▶ [Task objective]: Skip the images; return every entry exactly.

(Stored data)
______
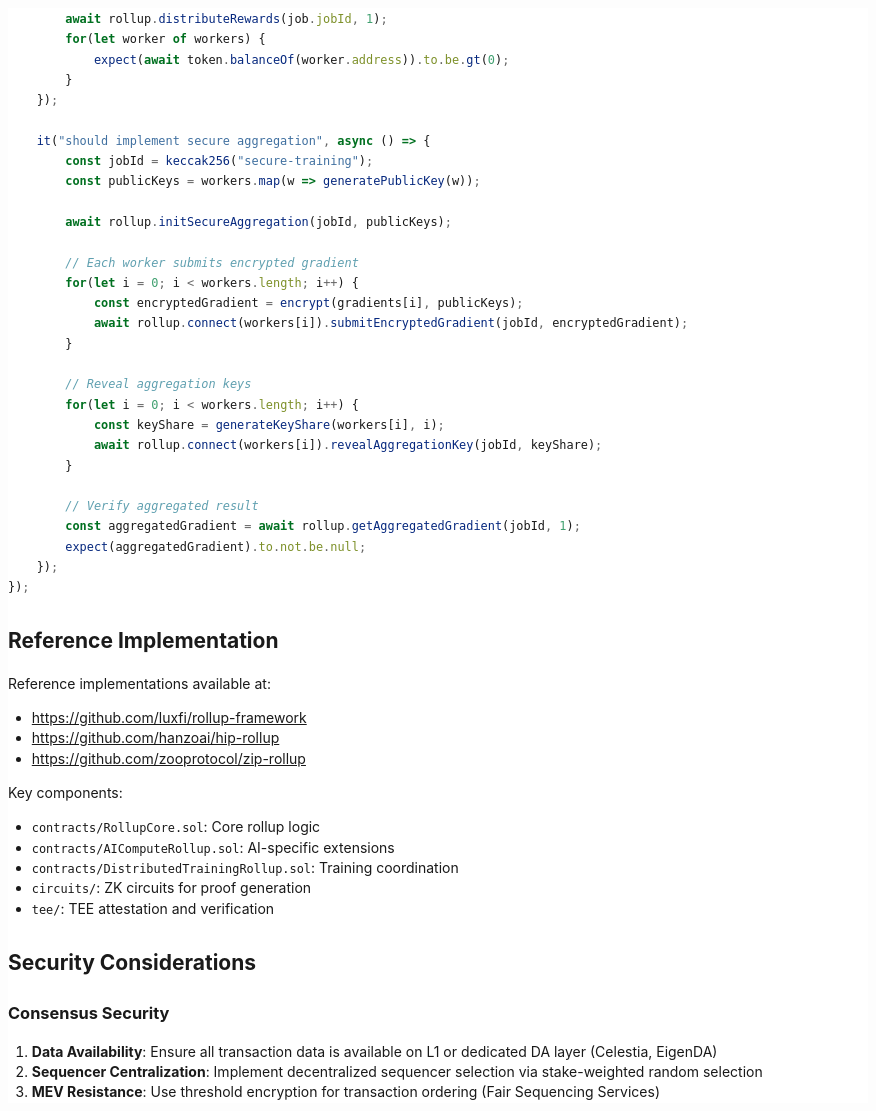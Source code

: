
 ```javascript
        await rollup.distributeRewards(job.jobId, 1);
        for(let worker of workers) {
            expect(await token.balanceOf(worker.address)).to.be.gt(0);
        }
    });

    it("should implement secure aggregation", async () => {
        const jobId = keccak256("secure-training");
        const publicKeys = workers.map(w => generatePublicKey(w));

        await rollup.initSecureAggregation(jobId, publicKeys);

        // Each worker submits encrypted gradient
        for(let i = 0; i < workers.length; i++) {
            const encryptedGradient = encrypt(gradients[i], publicKeys);
            await rollup.connect(workers[i]).submitEncryptedGradient(jobId, encryptedGradient);
        }

        // Reveal aggregation keys
        for(let i = 0; i < workers.length; i++) {
            const keyShare = generateKeyShare(workers[i], i);
            await rollup.connect(workers[i]).revealAggregationKey(jobId, keyShare);
        }

        // Verify aggregated result
        const aggregatedGradient = await rollup.getAggregatedGradient(jobId, 1);
        expect(aggregatedGradient).to.not.be.null;
    });
});
```

## Reference Implementation

Reference implementations available at:
- https://github.com/luxfi/rollup-framework
- https://github.com/hanzoai/hip-rollup
- https://github.com/zooprotocol/zip-rollup

Key components:
- `contracts/RollupCore.sol`: Core rollup logic
- `contracts/AIComputeRollup.sol`: AI-specific extensions
- `contracts/DistributedTrainingRollup.sol`: Training coordination
- `circuits/`: ZK circuits for proof generation
- `tee/`: TEE attestation and verification

## Security Considerations

### Consensus Security

1. **Data Availability**: Ensure all transaction data is available on L1 or dedicated DA layer (Celestia, EigenDA)
2. **Sequencer Centralization**: Implement decentralized sequencer selection via stake-weighted random selection
3. **MEV Resistance**: Use threshold encryption for transaction ordering (Fair Sequencing Services)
______
▶ [Answer]:
Source code

:
 ```javascript
        await rollup.distributeRewards(job.jobId, 1);
        for(let worker of workers) {
            expect(await token.balanceOf(worker.address)).to.be.gt(0);
        }
    });

    it("should implement secure aggregation", async () => {
        const jobId = keccak256("secure-training");
        const publicKeys = workers.map(w => generatePublicKey(w));

        await rollup.initSecureAggregation(jobId, publicKeys);

        // Each worker submits encrypted gradient
        for(let i = 0; i < workers.length; i++) {
            const encryptedGradient = encrypt(gradients[i], publicKeys);
            await rollup.connect(workers[i]).submitEncryptedGradient(jobId, encryptedGradient);
        }

        // Reveal aggregation keys
        for(let i = 0; i < workers.length; i++) {
            const keyShare = generateKeyShare(workers[i], i);
            await rollup.connect(workers[i]).revealAggregationKey(jobId, keyShare);
        }

        // Verify aggregated result
        const aggregatedGradient = await rollup.getAggregatedGradient(jobId, 1);
        expect(aggregatedGradient).to.not.be.null;
    });
});
```

## Reference Implementation

Reference implementations available at:
- https://github.com/luxfi/rollup-framework
- https://github.com/hanzoai/hip-rollup
- https://github.com/zooprotocol/zip-rollup

Key components:
- `contracts/RollupCore.sol`: Core rollup logic
- `contracts/AIComputeRollup.sol`: AI-specific extensions
- `contracts/DistributedTrainingRollup.sol`: Training coordination
- `circuits/`: ZK circuits for proof generation
- `tee/`: TEE attestation and verification

## Security Considerations

### Consensus Security

1. **Data Availability**: Ensure all transaction data is available on L1 or dedicated DA layer (Celestia, EigenDA)
2. **Sequencer Centralization**: Implement decentralized sequencer selection via stake-weighted random selection
3. **MEV Resistance**: Use threshold encryption for transaction ordering (Fair Sequencing Services)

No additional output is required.